- Exercise details: Each line in the records below that has the word "export" should be copied.

━━━━━━━━

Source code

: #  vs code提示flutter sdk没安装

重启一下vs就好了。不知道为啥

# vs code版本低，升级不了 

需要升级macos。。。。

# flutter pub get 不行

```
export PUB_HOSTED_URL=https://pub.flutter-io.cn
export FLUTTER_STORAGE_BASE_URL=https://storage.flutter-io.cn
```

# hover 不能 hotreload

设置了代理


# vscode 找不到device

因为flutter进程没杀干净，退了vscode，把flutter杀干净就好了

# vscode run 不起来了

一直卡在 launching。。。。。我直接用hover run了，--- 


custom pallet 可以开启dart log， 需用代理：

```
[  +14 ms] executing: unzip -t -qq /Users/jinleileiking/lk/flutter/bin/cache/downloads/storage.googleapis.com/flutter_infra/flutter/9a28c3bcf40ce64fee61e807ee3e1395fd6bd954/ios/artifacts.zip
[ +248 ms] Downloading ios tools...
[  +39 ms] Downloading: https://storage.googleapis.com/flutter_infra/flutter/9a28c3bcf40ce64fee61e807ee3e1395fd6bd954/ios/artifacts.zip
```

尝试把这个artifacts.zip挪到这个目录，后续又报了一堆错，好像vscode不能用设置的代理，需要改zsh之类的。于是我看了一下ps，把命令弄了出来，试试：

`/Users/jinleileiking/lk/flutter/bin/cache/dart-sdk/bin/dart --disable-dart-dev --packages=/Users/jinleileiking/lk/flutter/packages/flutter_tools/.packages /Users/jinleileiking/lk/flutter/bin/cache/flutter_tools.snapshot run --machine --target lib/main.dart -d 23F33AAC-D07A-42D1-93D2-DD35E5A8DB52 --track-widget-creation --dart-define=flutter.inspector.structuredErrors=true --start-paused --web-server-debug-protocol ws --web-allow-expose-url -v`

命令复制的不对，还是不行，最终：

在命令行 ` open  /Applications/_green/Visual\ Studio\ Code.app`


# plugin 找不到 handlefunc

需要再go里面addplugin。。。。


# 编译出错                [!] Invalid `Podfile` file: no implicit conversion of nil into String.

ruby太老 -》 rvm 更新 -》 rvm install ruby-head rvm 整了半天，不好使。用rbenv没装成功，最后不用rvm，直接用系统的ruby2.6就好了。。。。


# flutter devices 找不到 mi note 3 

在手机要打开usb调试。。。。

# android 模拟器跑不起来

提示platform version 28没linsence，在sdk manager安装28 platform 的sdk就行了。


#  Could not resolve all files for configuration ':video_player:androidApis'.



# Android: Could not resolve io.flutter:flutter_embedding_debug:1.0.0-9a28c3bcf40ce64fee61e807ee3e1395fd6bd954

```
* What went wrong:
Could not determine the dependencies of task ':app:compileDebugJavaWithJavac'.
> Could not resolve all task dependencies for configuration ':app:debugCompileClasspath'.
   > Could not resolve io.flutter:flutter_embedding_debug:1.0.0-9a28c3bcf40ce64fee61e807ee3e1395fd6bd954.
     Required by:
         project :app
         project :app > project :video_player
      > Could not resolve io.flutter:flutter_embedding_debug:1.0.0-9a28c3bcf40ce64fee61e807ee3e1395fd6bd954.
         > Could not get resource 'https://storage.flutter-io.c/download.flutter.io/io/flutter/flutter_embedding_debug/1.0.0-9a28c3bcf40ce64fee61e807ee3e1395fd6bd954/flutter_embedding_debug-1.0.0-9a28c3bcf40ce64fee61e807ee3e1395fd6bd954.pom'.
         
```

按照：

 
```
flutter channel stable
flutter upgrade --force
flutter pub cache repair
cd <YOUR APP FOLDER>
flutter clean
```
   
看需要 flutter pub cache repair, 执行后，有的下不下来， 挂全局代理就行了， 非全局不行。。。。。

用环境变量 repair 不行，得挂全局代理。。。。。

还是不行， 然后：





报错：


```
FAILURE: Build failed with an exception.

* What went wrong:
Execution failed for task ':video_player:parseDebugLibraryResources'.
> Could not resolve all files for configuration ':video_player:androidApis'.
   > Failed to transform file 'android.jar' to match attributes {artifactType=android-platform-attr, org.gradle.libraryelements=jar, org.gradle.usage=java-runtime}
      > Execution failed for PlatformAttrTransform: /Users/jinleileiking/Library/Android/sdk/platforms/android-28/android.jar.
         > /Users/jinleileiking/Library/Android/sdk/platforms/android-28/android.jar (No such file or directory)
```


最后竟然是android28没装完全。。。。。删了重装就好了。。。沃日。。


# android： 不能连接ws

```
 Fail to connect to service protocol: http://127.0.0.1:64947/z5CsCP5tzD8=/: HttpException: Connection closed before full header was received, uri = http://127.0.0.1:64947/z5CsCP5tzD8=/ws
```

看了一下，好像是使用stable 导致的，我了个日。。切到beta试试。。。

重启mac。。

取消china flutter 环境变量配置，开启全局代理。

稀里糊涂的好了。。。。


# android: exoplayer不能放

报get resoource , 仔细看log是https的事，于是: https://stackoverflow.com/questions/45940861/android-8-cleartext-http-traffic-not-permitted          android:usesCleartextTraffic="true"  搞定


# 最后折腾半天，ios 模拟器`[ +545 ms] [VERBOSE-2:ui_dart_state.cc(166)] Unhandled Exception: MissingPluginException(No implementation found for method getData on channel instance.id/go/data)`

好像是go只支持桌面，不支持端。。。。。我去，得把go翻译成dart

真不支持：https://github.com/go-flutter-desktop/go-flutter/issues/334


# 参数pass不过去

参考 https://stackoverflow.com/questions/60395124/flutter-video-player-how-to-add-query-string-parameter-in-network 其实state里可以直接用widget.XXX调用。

━━━━━━━━

- Response to this exercise:
export PUB_HOSTED_URL=https://pub.flutter-io.cn
export FLUTTER_STORAGE_BASE_URL=https://storage.flutter-io.cn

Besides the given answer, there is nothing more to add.